Schumer and Blumenthal’s bill puts into law many of the recommendations found in the Federal Railroad Administration’s “Operation Deep Dive” report assessing the safety and training plans and practices by Metro-North, as well as the findings of the Metropolitan Transportation Authority’s own blue-ribbon panel study released last week.
“The deadly Metro North crash, plus so many others across the country, have exposed time-and-again that our passenger and freight railroads must do more to promote a ‘culture of safety’, above all other priorities,” said Sen. Schumer. “That is why Sen. Blumenthal and I have worked to develop a comprehensive rail safety bill that will take the lessons of this tragic crash, plus the expert recommendations from the National Transportation Safety Board and others, and make them into tough requirements for our railroads, including a mandate for inward and outward facing cameras on all trains, new requirements for increased rail inspections, a significant boost in fines for safety violations, and more. For too long, railroads have failed to completely heed the lessons of fatal train crashes and this legislation will change that.”

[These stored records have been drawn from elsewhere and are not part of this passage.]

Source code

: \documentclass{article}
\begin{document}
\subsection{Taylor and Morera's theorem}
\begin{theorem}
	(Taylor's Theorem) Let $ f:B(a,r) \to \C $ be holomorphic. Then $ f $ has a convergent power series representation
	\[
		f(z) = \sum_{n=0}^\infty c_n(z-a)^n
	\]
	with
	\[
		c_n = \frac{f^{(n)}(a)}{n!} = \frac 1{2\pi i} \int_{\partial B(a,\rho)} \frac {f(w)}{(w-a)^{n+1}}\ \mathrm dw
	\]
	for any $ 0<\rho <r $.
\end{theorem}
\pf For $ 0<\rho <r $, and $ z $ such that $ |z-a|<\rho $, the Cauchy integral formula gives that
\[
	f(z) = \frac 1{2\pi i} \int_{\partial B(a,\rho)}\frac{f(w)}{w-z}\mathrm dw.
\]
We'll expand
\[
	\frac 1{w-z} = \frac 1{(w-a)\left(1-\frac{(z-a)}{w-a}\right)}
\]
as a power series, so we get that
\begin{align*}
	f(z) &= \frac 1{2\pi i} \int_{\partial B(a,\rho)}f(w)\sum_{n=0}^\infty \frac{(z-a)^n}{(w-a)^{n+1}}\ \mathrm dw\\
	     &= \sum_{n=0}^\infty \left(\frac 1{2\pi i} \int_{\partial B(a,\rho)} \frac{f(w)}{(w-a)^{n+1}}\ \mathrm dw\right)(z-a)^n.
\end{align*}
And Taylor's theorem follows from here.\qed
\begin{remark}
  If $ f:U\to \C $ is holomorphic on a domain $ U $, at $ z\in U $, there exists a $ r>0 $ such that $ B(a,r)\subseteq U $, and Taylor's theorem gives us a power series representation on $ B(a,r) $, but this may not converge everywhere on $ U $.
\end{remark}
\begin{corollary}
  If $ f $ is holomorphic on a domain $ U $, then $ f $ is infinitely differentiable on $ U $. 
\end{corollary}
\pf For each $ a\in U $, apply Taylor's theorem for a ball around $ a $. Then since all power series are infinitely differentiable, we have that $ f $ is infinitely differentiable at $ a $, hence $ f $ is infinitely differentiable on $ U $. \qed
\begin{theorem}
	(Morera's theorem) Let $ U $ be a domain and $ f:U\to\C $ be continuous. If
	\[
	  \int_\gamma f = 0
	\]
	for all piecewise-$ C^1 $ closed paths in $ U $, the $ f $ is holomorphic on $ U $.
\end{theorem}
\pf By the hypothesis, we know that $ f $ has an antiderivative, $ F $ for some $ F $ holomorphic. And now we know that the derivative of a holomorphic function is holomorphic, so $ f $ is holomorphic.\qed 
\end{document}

“This major, comprehensive measure will help American railroads move toward 21st century safety and reliability,” said Sen. Blumenthal. “Rigorous public oversight and scrutiny are critical, and that’s where this bill begins. We must assure that safety and reliability standards receive real enforcement, not mere lip service. The watchdog agencies must bite, not just bark, and whistleblowers must be protected. We need a national rail strategy to stop the cascading catastrophes, derailments, spectacular crashes, senseless worker injuries and deaths, and needless mundane delays that all undermine public trust and confidence. This measure seeks to restore public trust and confidence and assure that railroads reflect what commuters and communities demand – safety and reliability, and on time performance, as complementary not conflicting goals. The bill also lays the groundwork for investments in important technology like positive train control (PTC) and other upgrades that are proven to save lives and enhance service. They must be followed by other investments that hopefully will gain bipartisan support, because they benefit our economy and all Americans.”
The bill will:
- Bolster the Federal Railroad Administration’s (FRA) oversight of our country’s rail systems by authorizing an increase in funding for FRA’s safety and operations work.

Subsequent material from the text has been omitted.